THE PROBLEM: Please report how many lines in the records below contain the word "rvest", giving only that number.

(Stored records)
______

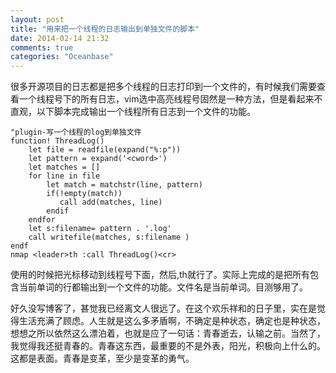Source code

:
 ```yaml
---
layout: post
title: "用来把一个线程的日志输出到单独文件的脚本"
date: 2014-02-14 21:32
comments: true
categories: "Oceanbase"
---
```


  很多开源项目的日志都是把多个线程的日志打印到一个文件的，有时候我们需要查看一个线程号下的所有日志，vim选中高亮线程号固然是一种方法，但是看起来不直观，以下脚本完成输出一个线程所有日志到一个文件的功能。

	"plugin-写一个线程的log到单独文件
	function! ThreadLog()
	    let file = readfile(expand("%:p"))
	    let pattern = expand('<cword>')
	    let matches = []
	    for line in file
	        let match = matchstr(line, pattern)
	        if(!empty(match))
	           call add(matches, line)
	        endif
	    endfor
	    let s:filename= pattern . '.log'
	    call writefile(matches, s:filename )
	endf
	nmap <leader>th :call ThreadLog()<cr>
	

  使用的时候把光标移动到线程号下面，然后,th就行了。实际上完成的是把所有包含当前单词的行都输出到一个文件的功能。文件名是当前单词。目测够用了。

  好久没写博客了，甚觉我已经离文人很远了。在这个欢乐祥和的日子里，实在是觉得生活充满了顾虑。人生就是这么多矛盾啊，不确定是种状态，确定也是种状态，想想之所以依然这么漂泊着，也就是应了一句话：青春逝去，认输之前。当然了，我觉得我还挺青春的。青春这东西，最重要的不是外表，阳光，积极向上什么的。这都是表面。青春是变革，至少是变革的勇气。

______

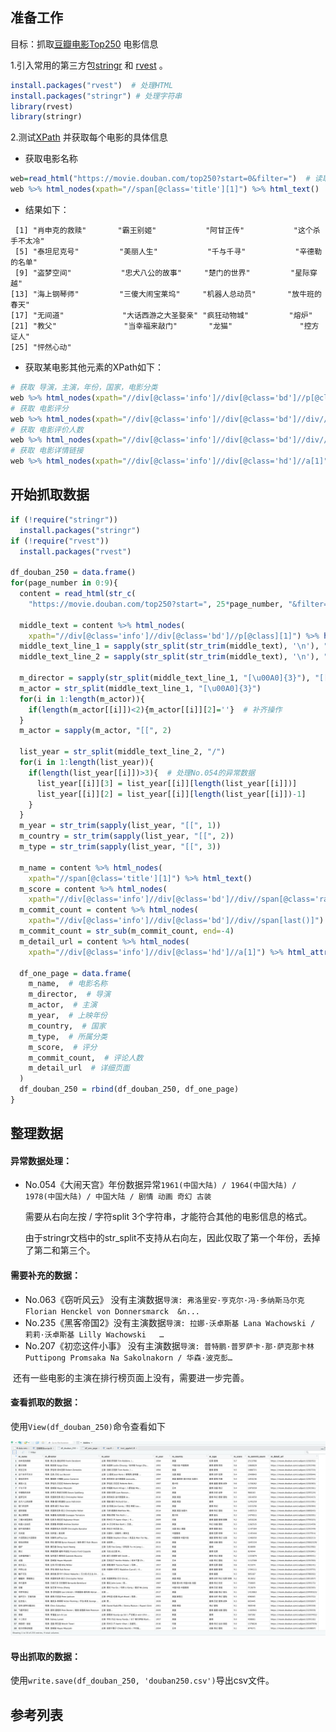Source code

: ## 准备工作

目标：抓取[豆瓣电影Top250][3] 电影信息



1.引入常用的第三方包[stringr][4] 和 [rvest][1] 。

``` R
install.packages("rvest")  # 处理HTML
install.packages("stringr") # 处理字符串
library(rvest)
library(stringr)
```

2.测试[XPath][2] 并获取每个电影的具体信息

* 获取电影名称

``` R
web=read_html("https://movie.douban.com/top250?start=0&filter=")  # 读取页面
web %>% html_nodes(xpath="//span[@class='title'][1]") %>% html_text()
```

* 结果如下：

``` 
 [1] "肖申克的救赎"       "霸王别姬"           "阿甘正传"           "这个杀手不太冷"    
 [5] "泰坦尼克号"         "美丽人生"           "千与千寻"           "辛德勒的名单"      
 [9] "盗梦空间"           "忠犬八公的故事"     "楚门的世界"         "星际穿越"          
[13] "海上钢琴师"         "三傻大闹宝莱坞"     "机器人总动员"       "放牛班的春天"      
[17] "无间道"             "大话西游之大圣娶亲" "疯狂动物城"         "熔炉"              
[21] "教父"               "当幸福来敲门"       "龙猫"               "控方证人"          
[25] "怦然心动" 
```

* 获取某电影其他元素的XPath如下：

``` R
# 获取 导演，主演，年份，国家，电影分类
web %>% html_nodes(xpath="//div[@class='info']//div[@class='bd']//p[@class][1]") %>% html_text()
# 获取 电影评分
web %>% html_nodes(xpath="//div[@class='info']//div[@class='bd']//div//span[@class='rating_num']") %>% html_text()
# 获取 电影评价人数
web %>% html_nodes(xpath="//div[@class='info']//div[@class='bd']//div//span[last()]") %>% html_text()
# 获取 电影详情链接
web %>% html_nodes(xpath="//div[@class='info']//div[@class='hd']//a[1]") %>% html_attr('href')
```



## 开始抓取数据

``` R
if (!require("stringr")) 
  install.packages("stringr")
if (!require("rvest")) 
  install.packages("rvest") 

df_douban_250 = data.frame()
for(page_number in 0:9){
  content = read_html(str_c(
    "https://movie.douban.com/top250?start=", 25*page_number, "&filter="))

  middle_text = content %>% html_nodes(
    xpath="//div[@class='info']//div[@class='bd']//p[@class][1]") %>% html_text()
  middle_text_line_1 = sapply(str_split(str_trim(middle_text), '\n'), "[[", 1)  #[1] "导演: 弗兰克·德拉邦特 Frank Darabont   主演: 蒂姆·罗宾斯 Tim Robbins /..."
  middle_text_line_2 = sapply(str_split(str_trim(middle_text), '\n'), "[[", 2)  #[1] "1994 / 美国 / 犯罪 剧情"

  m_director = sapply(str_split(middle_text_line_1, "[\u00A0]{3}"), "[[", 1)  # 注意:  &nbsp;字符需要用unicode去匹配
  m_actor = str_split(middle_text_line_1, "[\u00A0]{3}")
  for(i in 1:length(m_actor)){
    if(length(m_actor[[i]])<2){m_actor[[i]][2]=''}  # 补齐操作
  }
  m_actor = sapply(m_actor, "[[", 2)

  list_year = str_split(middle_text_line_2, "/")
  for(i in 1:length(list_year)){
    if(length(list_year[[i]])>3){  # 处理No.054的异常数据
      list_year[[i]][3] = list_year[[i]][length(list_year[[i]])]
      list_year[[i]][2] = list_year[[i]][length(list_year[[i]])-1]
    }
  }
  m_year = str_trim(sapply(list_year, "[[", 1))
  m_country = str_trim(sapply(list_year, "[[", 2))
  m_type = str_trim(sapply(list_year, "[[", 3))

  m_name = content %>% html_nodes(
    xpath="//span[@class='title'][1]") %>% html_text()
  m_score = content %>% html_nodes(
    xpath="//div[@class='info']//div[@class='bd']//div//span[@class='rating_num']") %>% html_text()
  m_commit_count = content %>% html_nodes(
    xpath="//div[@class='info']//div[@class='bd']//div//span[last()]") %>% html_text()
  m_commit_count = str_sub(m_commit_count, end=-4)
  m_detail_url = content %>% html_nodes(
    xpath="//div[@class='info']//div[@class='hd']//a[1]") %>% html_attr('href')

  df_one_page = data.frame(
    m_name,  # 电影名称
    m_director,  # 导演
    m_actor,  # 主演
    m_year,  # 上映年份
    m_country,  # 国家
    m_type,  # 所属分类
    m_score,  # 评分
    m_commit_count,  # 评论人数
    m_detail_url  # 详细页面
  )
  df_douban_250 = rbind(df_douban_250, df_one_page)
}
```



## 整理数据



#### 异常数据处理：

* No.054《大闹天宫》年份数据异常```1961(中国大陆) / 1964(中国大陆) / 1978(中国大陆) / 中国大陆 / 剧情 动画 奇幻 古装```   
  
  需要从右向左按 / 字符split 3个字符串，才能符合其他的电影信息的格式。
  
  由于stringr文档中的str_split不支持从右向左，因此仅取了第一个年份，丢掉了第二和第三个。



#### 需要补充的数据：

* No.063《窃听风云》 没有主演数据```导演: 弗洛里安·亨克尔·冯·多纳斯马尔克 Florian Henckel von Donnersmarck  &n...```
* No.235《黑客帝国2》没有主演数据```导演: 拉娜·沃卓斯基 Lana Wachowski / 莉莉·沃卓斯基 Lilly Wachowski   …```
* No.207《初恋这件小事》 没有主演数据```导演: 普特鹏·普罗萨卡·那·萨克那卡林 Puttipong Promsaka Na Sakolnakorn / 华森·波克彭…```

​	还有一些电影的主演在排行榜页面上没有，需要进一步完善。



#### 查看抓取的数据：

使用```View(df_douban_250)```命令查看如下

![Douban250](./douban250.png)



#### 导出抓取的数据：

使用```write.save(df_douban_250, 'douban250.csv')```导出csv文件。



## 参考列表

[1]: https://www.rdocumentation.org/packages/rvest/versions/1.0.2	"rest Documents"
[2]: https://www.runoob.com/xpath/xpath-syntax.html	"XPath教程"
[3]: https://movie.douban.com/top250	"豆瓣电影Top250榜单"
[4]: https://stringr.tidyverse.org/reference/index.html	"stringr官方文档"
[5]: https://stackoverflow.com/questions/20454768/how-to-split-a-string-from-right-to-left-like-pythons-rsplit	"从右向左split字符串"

______

EXERCISE SOLUTION: 6